Collected data:
■ ■ ■ ■ ■
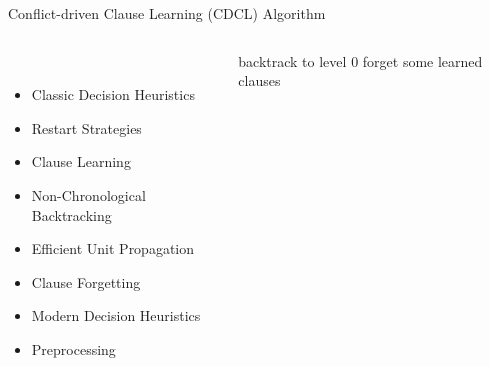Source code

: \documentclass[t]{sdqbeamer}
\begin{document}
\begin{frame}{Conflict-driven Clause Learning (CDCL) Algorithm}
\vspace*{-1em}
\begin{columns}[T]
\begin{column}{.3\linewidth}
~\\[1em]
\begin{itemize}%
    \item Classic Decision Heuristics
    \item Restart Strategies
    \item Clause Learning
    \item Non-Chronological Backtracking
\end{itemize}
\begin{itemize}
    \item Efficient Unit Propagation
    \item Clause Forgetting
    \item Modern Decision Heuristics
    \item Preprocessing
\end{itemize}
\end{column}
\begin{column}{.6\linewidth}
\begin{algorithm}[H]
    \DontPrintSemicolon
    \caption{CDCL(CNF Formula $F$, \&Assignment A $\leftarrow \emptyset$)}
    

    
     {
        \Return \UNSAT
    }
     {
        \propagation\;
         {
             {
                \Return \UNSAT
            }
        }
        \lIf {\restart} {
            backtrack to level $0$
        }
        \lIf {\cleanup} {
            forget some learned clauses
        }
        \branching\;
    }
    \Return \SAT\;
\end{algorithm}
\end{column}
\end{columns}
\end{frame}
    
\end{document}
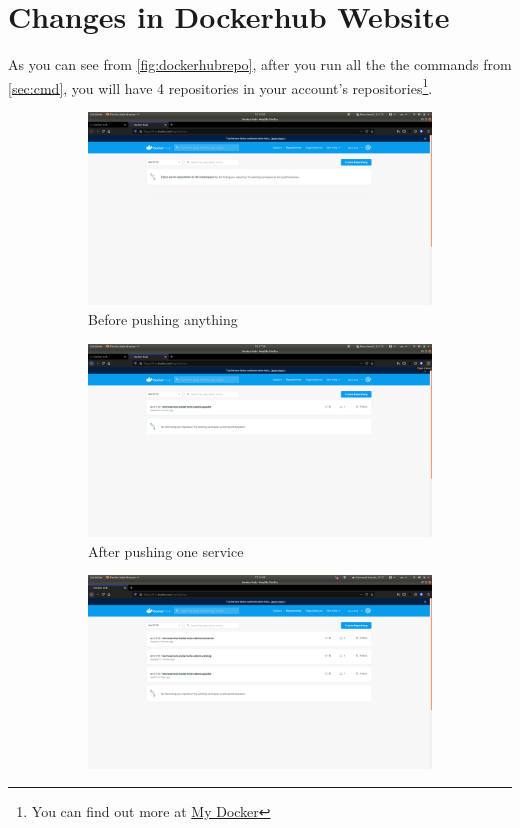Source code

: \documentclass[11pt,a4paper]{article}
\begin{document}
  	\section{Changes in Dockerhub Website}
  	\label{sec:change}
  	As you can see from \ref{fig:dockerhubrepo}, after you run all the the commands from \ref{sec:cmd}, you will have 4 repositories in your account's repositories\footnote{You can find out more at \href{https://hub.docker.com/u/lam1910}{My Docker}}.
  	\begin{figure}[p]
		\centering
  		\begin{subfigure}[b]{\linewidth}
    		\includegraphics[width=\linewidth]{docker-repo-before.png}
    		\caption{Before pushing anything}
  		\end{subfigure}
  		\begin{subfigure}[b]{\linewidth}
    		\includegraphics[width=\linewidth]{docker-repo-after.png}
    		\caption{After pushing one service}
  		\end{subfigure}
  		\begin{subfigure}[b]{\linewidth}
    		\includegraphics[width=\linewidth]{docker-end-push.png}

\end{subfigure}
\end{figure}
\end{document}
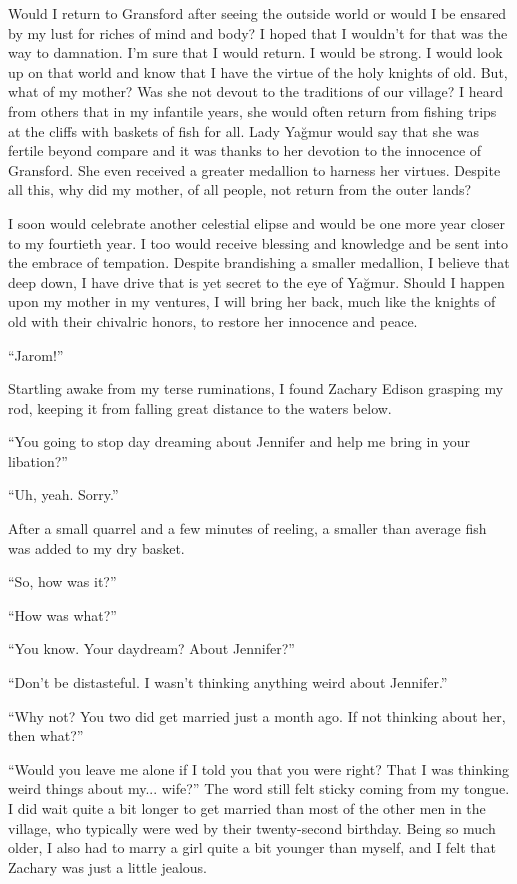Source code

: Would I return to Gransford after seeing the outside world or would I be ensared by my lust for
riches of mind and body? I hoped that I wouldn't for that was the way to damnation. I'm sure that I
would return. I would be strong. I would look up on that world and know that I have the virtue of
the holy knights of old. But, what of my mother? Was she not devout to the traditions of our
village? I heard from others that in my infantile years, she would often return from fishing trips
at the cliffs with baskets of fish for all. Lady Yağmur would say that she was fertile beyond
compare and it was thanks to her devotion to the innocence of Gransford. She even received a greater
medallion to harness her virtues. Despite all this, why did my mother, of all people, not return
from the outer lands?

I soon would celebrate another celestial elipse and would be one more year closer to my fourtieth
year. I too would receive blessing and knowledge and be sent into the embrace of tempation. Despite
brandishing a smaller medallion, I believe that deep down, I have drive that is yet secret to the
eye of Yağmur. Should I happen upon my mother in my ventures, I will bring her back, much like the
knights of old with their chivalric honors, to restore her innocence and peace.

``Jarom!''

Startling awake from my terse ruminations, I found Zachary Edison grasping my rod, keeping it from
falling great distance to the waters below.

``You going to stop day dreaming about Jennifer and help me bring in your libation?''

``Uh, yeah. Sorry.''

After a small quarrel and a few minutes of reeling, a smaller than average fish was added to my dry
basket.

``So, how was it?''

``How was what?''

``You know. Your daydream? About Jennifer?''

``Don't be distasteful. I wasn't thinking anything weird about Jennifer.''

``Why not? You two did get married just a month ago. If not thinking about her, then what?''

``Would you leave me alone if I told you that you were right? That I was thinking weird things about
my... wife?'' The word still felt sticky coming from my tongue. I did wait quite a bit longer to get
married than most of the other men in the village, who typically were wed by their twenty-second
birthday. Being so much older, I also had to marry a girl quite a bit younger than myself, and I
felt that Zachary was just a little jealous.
■ ■ ■ ■ ■
## ACTIVITY
Please copy every entry exactly, without the pictures.

## WRITTEN SOLUTION
Source code

: \documentclass[t]{sdqbeamer}
\begin{document}
\begin{frame}{Conflict-driven Clause Learning (CDCL) Algorithm}
\vspace*{-1em}
\begin{columns}[T]
\begin{column}{.3\linewidth}
~\\[1em]
\begin{itemize}%
    \item Classic Decision Heuristics
    \item Restart Strategies
    \item Clause Learning
    \item Non-Chronological Backtracking
\end{itemize}
\begin{itemize}
    \item Efficient Unit Propagation
    \item Clause Forgetting
    \item Modern Decision Heuristics
    \item Preprocessing
\end{itemize}
\end{column}
\begin{column}{.6\linewidth}
\begin{algorithm}[H]
    \DontPrintSemicolon
    \caption{CDCL(CNF Formula $F$, \&Assignment A $\leftarrow \emptyset$)}
    

    
     {
        \Return \UNSAT
    }
     {
        \propagation\;
         {
             {
                \Return \UNSAT
            }
        }
        \lIf {\restart} {
            backtrack to level $0$
        }
        \lIf {\cleanup} {
            forget some learned clauses
        }
        \branching\;
    }
    \Return \SAT\;
\end{algorithm}
\end{column}
\end{columns}
\end{frame}
    
\end{document}
Source code

: \documentclass[11pt,a4paper]{article}
\begin{document}
  	\section{Changes in Dockerhub Website}
  	\label{sec:change}
  	As you can see from \ref{fig:dockerhubrepo}, after you run all the the commands from \ref{sec:cmd}, you will have 4 repositories in your account's repositories\footnote{You can find out more at \href{https://hub.docker.com/u/lam1910}{My Docker}}.
  	\begin{figure}[p]
		\centering
  		\begin{subfigure}[b]{\linewidth}
    		\includegraphics[width=\linewidth]{docker-repo-before.png}
    		\caption{Before pushing anything}
  		\end{subfigure}
  		\begin{subfigure}[b]{\linewidth}
    		\includegraphics[width=\linewidth]{docker-repo-after.png}
    		\caption{After pushing one service}
  		\end{subfigure}
  		\begin{subfigure}[b]{\linewidth}
    		\includegraphics[width=\linewidth]{docker-end-push.png}

\end{subfigure}
\end{figure}
\end{document}
Source code

: Would I return to Gransford after seeing the outside world or would I be ensared by my lust for
riches of mind and body? I hoped that I wouldn't for that was the way to damnation. I'm sure that I
would return. I would be strong. I would look up on that world and know that I have the virtue of
the holy knights of old. But, what of my mother? Was she not devout to the traditions of our
village? I heard from others that in my infantile years, she would often return from fishing trips
at the cliffs with baskets of fish for all. Lady Yağmur would say that she was fertile beyond
compare and it was thanks to her devotion to the innocence of Gransford. She even received a greater
medallion to harness her virtues. Despite all this, why did my mother, of all people, not return
from the outer lands?

I soon would celebrate another celestial elipse and would be one more year closer to my fourtieth
year. I too would receive blessing and knowledge and be sent into the embrace of tempation. Despite
brandishing a smaller medallion, I believe that deep down, I have drive that is yet secret to the
eye of Yağmur. Should I happen upon my mother in my ventures, I will bring her back, much like the
knights of old with their chivalric honors, to restore her innocence and peace.

``Jarom!''

Startling awake from my terse ruminations, I found Zachary Edison grasping my rod, keeping it from
falling great distance to the waters below.

``You going to stop day dreaming about Jennifer and help me bring in your libation?''

``Uh, yeah. Sorry.''

After a small quarrel and a few minutes of reeling, a smaller than average fish was added to my dry
basket.

``So, how was it?''

``How was what?''

``You know. Your daydream? About Jennifer?''

``Don't be distasteful. I wasn't thinking anything weird about Jennifer.''

``Why not? You two did get married just a month ago. If not thinking about her, then what?''

``Would you leave me alone if I told you that you were right? That I was thinking weird things about
my... wife?'' The word still felt sticky coming from my tongue. I did wait quite a bit longer to get
married than most of the other men in the village, who typically were wed by their twenty-second
birthday. Being so much older, I also had to marry a girl quite a bit younger than myself, and I
felt that Zachary was just a little jealous.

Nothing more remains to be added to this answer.